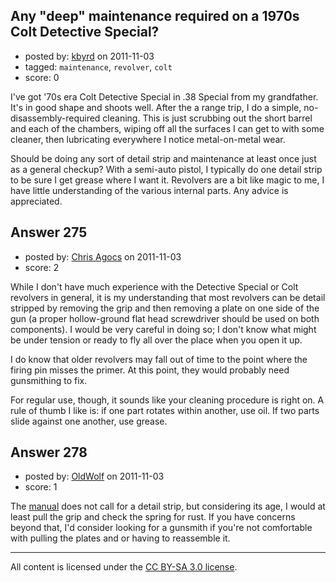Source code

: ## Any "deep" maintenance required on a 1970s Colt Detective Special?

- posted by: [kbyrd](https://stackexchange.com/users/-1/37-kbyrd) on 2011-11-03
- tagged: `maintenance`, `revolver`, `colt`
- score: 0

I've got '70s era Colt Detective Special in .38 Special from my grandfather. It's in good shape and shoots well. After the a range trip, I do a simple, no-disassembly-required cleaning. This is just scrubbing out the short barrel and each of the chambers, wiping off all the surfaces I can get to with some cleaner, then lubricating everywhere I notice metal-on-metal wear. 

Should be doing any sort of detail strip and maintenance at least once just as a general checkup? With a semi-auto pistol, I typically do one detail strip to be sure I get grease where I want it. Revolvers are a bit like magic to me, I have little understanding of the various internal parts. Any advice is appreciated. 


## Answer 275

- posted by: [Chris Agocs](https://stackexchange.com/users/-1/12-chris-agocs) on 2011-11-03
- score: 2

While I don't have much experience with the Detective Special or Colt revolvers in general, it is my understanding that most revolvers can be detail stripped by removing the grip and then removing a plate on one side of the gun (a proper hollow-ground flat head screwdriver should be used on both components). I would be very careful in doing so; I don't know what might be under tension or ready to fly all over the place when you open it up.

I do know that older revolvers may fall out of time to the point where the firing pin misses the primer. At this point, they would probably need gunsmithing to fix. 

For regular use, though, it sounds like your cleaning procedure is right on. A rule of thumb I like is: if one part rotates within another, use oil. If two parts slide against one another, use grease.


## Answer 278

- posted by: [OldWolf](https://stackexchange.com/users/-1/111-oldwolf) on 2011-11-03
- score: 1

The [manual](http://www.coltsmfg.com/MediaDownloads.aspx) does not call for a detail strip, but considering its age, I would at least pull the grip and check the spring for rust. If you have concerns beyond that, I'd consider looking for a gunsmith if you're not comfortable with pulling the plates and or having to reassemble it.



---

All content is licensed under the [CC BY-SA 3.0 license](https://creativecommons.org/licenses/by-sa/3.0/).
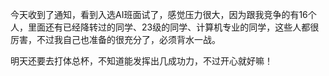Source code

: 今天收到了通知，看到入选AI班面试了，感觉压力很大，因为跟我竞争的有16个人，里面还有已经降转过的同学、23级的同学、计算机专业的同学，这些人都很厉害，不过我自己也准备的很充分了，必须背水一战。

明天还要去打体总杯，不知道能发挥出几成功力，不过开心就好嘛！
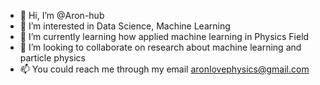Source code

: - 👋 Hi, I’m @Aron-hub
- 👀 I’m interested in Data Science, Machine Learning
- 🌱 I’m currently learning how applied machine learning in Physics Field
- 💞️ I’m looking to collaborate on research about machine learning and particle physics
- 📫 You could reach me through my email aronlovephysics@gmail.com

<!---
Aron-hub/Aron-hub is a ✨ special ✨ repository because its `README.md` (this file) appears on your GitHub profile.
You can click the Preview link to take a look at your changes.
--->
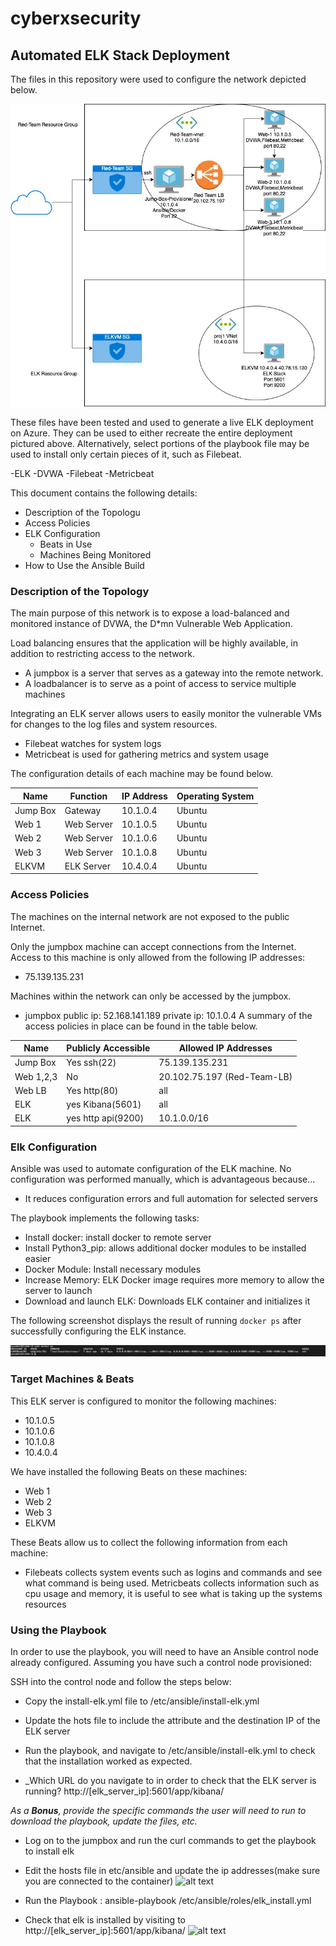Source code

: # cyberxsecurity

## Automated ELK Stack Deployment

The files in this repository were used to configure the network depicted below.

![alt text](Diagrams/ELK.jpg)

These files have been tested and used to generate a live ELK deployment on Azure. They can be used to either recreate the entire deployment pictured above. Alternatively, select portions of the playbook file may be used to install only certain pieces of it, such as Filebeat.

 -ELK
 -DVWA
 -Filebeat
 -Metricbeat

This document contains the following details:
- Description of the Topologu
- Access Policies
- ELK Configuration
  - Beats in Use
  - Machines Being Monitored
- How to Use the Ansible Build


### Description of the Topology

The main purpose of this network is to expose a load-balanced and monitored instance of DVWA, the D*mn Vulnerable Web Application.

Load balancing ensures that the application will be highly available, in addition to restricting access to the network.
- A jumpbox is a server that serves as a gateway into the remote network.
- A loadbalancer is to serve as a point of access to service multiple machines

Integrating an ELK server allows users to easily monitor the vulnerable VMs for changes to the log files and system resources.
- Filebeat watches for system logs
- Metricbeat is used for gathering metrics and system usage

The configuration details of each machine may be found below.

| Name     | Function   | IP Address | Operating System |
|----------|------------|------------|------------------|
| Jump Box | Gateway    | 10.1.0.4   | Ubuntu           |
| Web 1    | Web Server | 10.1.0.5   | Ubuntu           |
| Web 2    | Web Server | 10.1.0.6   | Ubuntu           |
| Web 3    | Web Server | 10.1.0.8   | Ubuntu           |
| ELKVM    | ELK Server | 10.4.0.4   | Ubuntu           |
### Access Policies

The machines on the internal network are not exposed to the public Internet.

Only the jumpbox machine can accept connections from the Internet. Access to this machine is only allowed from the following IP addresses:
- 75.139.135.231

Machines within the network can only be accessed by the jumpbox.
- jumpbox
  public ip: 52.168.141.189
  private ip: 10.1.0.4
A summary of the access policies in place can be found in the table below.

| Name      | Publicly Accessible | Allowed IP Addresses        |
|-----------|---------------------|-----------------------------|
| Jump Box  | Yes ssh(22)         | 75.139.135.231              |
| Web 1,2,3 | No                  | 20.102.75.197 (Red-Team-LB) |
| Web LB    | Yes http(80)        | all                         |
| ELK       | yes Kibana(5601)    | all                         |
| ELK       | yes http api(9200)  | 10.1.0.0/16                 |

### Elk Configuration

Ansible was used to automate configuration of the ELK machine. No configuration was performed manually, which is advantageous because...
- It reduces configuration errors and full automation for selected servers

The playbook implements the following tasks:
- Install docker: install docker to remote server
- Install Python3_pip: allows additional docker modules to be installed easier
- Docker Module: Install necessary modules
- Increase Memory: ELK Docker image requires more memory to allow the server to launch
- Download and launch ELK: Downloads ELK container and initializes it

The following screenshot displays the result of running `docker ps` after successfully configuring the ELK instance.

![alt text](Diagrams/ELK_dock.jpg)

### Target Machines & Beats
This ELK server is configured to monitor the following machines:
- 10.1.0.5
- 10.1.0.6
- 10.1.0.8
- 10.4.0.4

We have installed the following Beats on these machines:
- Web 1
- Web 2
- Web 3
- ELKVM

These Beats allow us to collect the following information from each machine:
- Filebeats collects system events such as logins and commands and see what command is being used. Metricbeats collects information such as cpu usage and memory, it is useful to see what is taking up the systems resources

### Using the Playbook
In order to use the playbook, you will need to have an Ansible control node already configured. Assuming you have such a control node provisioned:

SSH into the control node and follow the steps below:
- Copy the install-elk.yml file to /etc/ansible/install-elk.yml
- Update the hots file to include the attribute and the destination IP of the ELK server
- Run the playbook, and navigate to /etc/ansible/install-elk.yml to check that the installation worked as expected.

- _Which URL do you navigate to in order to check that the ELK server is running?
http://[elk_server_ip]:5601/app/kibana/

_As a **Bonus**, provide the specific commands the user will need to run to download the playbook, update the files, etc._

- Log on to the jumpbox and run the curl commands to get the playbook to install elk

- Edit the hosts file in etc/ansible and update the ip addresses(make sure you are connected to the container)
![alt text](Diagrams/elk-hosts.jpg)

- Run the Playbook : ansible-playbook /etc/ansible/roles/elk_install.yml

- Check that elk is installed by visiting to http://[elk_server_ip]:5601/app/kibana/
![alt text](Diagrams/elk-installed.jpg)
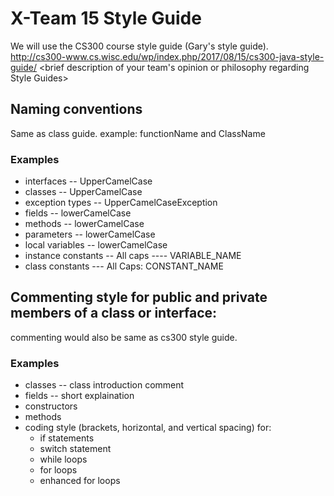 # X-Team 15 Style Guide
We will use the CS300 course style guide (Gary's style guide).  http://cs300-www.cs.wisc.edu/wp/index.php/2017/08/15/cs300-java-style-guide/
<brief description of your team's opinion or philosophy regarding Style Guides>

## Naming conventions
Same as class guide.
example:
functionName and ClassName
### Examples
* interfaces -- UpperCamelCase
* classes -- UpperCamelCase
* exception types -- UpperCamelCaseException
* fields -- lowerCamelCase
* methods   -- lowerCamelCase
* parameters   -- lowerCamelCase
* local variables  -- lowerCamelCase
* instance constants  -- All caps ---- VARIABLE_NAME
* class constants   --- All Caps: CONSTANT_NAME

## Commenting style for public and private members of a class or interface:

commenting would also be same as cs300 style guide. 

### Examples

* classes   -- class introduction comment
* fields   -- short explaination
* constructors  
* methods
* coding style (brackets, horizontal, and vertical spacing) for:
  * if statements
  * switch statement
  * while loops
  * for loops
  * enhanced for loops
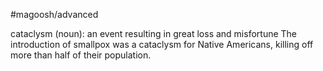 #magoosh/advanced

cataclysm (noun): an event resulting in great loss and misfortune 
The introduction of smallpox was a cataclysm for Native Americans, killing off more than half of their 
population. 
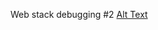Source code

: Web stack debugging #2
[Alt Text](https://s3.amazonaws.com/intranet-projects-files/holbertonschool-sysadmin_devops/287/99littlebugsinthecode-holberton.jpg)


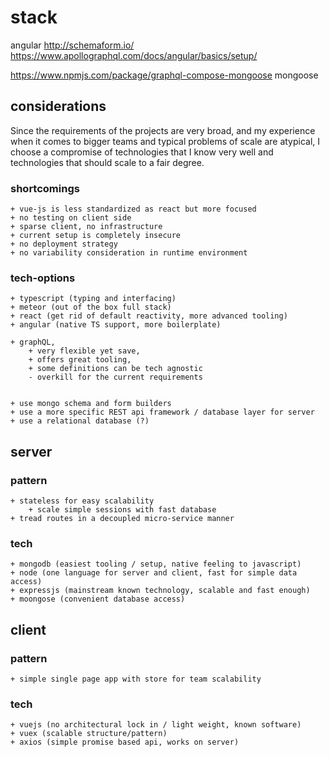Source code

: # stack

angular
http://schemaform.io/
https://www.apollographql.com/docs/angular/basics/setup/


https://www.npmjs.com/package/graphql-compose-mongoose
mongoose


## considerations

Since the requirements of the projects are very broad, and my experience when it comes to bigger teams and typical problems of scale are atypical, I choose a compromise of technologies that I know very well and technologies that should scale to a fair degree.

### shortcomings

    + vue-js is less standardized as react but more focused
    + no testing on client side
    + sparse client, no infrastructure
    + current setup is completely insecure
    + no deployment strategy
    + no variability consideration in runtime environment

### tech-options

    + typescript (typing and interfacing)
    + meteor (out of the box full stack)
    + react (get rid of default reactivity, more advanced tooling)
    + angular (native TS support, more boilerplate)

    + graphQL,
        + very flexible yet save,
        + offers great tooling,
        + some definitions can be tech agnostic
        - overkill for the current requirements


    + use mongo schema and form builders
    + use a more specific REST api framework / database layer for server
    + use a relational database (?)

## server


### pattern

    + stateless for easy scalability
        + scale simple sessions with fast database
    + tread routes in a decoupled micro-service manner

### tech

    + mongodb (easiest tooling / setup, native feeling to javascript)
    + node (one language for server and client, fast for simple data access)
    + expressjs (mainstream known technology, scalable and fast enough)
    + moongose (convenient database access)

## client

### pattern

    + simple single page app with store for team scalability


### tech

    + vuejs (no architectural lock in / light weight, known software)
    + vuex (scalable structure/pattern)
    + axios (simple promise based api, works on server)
++++++++++++++++++++
Using the entries above, return exactly the lines from the line with "on client side" to the line with "### tech-options", counting both of those lines.

    + no testing on client side
    + sparse client, no infrastructure
    + current setup is completely insecure
    + no deployment strategy
    + no variability consideration in runtime environment

### tech-options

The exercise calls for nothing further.